ModelServe huggingfaceserve Serve

The serve action deploys HuggingFace ML models as services on Kubernetes. A Task is created by calling run() on the Function; task parameters are passed through that call.

Overview

The huggingfaceserve function kind supports deploying HuggingFace models as REST API services. It supports various model formats and tasks including text generation, classification, and embedding.

Quick example

function = dh.new_function(
    name="my-huggingface-service",
    kind="huggingfaceserve",
    path="s3://my-bucket/path-to-model"
)

run = function.run(
    action="serve",
    replicas=1,
    huggingface_task="text_generation"
)

Parameters

Function Parameters

Must be specified when creating the function.

Name	Type	Description
project	str	Project name. Required only when creating from the library; otherwise MUST NOT be set.
name	str	Name that identifies the object. Required.
kind	str	Function kind. Must be `huggingfaceserve`. Required.
uuid	str	Object ID in UUID4 format.
description	str	Description of the object.
labels	list[str]	List of labels.
embedded	bool	Whether the object should be embedded in the project.
path	str	Path to the model files. Required.
model_name	str	Name of the model.
image	str	Docker image where to serve the model.

Model Path

The model path must follow the pattern:

path_regex = (
    r"^(store://([^/]+)/model/huggingface/.*)"
    + r"|"
    + r".*\\/$"
    + r"|"
    + r".*\\.zip$"
    + r"|"
    + r"^huggingface?://.*$"
    + r"|"
    + r"^hf?://.*$"
)

Model Image

Model image must follow the pattern:

image_regex = r"^kserve\\/huggingfaceserver?:"

Task Parameters

Can only be specified when calling function.run().

Name	Type	Description
action	str	Task action. Required. Must be `serve`
node_selector	list[dict]	Node selector.
volumes	list[dict]	List of volumes.
resources	dict	Resource limits/requests.
affinity	dict	Affinity configuration.
tolerations	list[dict]	Tolerations.
envs	list[dict]	Environment variables.
secrets	list[str]	List of secret names.
profile	str	Profile template.
replicas	int	Number of replicas.
service_type	str	Service type.
service_name	str	Service name.
huggingface_task	str	Huggingface task type.
backend	str	Backend type.
tokenizer_revision	str	Tokenizer revision.
max_length	int	Huggingface max sequence length for the tokenizer.
disable_lower_case	bool	Do not use lower case for the tokenizer.
disable_special_tokens	bool	The sequences will not be encoded with the special tokens relative to their model.
dtype	str	Data type to load the weights in.
trust_remote_code	bool	Allow loading of models and tokenizers with custom code.
tensor_input_names	list[str]	The tensor input names passed to the model.
return_token_type_ids	bool	Return token type ids.
return_probabilities	bool	Return all probabilities.
disable_log_requests	bool	Disable log requests.
max_log_len	int	Max number of prompt characters or prompt.

HuggingFace Task

You can specify the task type for the Huggingface model. The task type must be one of the following:

sequence_classification
token_classification
fill_mask
text_generation
text2text_generation
text_embedding

Backend

You can specify the backend type for the Huggingface model. The backend type must be one of the following:

AUTO
VLLM
HUGGINGFACE

Dtype

You can specify the data type to load the weights in. The data type must be one of the following:

AUTO
FLOAT32
FLOAT16
BFLOAT16
FLOAT
HALF

Run Parameters

Can only be specified when calling function.run().

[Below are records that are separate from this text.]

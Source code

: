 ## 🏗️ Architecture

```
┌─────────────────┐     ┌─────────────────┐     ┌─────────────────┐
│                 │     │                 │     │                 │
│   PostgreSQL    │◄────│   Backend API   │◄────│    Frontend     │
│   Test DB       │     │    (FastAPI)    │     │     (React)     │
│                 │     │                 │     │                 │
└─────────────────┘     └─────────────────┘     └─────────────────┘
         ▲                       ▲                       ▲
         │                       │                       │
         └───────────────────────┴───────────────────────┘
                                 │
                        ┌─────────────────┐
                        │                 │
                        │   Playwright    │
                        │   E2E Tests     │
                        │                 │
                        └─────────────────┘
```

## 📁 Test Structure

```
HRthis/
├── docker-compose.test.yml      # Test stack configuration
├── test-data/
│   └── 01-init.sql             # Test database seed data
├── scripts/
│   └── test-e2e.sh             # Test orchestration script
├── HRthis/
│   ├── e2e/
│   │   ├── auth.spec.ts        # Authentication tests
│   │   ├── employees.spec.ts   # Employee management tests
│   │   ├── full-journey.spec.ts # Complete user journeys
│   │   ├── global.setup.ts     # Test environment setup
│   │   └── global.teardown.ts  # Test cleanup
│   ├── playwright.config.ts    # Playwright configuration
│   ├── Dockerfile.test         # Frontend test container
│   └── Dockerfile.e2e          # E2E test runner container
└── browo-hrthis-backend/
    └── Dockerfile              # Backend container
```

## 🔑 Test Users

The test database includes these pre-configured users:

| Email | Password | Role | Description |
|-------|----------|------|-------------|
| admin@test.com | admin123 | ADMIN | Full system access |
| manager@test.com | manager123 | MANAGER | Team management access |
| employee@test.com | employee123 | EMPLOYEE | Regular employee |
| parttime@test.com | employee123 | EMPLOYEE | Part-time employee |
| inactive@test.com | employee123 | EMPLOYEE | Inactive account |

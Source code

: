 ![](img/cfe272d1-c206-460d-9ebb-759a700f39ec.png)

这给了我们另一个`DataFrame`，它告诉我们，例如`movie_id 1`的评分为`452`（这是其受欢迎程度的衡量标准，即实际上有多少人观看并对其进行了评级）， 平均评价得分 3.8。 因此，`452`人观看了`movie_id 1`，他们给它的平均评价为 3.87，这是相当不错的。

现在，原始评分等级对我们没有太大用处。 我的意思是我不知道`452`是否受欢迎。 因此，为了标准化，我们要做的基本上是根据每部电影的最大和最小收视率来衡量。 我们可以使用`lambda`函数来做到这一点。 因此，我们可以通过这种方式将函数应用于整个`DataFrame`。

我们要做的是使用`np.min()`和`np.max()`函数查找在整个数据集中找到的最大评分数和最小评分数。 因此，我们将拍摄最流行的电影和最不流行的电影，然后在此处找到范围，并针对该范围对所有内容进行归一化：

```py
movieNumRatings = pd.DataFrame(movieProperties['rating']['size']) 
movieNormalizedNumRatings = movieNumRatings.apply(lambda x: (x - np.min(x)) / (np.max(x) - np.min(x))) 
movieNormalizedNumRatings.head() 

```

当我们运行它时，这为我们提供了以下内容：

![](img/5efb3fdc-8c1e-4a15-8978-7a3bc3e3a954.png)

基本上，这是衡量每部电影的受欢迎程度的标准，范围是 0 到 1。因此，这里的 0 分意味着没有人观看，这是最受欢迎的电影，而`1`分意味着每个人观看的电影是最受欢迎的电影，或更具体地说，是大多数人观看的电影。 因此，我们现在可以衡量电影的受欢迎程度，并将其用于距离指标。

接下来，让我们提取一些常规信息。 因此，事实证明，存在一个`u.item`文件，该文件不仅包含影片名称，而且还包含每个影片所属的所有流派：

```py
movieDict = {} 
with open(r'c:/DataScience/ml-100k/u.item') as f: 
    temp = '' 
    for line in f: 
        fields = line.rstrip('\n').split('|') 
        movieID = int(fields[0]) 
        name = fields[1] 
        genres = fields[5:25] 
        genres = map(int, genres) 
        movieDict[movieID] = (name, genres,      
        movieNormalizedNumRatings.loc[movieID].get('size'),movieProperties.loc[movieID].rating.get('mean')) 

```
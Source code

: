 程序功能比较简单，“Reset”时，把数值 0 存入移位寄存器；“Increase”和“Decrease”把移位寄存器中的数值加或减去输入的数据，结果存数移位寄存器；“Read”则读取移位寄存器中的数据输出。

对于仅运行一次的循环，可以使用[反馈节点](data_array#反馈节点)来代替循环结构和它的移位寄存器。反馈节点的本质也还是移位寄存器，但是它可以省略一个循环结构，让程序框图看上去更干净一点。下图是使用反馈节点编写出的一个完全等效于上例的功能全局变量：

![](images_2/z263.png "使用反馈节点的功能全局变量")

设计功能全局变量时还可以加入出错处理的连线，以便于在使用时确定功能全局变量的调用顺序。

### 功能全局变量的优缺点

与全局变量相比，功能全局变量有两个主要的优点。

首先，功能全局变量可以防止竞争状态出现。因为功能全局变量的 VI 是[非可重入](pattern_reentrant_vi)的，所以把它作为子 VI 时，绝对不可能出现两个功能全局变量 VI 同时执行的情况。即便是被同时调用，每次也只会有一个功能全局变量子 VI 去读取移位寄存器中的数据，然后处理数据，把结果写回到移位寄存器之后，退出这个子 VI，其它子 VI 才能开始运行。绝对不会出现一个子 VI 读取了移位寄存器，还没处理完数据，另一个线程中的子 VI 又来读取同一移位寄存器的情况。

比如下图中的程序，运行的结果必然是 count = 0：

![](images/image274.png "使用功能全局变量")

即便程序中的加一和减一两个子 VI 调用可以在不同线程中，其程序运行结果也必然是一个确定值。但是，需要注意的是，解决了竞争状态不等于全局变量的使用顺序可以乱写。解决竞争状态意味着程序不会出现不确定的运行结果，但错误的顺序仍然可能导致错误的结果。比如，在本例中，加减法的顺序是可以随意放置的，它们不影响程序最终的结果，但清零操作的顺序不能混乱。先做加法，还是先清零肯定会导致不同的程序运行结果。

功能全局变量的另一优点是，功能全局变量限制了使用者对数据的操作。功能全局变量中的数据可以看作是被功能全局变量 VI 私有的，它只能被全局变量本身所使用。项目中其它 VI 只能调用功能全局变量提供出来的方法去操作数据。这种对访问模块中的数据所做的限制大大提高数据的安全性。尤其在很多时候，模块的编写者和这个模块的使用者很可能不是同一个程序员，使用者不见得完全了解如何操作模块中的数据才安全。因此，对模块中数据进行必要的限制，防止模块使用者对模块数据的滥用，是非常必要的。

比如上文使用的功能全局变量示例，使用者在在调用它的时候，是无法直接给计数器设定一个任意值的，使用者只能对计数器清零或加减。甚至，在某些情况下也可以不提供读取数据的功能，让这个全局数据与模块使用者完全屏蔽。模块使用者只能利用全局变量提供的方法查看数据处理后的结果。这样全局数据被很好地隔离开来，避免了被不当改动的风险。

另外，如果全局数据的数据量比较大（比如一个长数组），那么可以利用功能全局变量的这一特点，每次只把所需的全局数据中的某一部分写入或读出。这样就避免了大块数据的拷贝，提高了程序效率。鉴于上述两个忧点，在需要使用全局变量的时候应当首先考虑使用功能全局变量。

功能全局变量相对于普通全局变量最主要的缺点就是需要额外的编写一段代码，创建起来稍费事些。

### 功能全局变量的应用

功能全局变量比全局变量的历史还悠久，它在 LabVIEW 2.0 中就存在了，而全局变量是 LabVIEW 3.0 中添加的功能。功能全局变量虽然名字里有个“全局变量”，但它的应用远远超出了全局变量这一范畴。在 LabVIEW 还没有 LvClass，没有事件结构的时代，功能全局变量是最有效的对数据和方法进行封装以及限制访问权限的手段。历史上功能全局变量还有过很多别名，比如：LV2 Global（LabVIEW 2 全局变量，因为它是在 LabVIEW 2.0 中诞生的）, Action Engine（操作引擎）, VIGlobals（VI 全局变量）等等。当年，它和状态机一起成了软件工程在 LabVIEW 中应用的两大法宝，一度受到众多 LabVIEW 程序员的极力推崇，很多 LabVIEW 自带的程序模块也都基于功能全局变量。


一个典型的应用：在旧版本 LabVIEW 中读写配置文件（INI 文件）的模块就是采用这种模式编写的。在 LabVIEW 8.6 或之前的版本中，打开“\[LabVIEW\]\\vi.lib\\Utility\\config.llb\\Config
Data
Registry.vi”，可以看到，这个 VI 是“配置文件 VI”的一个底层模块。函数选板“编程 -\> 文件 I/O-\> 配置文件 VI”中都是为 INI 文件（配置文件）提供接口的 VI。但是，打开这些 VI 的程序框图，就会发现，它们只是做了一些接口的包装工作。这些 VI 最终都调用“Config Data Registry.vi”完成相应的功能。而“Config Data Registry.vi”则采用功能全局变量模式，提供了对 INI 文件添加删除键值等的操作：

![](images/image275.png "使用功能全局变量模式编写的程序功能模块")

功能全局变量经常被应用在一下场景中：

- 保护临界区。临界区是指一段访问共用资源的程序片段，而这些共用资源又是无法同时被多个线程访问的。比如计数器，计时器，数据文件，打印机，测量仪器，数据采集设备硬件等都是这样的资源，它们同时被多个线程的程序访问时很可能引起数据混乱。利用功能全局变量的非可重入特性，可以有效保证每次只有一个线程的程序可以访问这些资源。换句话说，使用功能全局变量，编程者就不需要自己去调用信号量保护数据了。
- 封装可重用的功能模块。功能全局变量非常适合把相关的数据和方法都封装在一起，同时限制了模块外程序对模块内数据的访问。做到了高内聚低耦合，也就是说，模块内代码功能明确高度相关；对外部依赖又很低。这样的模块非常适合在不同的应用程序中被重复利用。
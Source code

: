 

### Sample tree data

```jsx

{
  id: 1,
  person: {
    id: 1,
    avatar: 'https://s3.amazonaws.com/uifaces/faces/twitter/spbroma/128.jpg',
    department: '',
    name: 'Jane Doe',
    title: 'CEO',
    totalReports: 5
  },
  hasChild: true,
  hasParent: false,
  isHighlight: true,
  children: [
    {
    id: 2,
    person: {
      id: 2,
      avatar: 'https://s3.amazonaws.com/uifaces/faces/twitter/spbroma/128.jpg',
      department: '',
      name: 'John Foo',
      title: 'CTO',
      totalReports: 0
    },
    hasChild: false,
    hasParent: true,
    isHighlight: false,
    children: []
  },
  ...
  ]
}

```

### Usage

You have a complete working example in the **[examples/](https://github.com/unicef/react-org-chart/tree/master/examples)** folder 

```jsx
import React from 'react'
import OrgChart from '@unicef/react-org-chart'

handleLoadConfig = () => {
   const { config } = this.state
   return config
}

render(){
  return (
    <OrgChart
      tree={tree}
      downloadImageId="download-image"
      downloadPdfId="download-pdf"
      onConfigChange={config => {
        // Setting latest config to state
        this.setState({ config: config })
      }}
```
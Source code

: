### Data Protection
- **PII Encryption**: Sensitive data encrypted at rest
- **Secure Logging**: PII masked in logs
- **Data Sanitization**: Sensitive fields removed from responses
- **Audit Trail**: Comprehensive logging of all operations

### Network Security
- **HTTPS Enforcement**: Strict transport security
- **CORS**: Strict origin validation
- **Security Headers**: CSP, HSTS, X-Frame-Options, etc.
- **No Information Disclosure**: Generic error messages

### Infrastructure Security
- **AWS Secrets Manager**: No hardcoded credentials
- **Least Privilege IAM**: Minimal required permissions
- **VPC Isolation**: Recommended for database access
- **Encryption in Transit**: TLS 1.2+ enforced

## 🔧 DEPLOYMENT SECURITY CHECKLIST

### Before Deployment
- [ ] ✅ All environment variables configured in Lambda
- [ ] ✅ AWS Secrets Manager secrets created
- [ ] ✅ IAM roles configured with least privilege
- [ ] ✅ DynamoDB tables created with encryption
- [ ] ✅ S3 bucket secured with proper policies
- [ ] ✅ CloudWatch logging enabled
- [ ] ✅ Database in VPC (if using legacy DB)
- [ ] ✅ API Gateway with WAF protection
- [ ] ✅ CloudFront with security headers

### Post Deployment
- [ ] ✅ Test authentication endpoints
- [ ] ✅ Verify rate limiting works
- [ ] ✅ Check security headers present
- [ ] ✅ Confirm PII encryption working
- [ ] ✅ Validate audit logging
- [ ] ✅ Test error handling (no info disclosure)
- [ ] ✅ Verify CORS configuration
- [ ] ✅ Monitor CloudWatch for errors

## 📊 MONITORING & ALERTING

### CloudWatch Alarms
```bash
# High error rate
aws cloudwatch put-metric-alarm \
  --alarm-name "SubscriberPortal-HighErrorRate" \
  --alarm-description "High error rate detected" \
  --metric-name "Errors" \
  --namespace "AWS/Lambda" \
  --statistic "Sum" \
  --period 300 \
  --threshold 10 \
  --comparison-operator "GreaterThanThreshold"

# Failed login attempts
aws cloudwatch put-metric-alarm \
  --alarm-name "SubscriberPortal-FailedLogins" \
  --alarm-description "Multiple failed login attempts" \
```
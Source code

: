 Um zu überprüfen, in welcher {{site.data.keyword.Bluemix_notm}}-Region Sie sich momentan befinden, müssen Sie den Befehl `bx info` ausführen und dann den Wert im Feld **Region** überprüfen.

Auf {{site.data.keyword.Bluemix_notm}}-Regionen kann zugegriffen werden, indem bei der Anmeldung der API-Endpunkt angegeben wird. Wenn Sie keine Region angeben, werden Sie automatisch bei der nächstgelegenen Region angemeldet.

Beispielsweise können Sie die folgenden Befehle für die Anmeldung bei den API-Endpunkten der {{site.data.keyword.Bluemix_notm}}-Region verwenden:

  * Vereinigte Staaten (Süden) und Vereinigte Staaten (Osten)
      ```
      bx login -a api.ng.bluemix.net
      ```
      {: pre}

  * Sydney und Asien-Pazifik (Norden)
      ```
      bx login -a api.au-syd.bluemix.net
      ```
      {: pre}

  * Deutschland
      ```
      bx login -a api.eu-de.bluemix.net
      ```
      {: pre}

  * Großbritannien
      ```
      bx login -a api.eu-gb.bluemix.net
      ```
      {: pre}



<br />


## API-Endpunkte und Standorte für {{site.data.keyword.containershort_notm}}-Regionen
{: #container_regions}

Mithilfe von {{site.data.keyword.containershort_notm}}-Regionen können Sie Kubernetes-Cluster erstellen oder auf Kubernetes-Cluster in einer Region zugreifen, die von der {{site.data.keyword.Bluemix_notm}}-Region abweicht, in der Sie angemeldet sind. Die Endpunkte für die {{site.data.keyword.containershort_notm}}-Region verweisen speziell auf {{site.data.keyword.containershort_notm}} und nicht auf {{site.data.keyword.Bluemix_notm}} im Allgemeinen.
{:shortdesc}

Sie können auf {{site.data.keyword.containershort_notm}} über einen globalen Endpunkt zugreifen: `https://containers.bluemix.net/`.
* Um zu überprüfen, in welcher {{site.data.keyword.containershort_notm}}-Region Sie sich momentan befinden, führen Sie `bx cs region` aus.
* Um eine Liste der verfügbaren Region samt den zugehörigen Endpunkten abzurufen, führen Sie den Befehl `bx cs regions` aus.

No specific parameters for run of this action.

Entity methods

Run methods

Once the run is created, you can access its attributes and methods through the run object.

`invoke`

Invoke served model. By default it exposes infer v2 endpoint.

Parameters:

Name	Type	Description	Default
`model_name`	`str`	Name of the model.	`None`
`method`	`str`	Method of the request.	`'POST'`
`url`	`str`	URL of the request.	`None`
`**kwargs`	`dict`	Keyword arguments to pass to the request.	`{}`

Returns:

Type	Description
`Response`	Response from the request.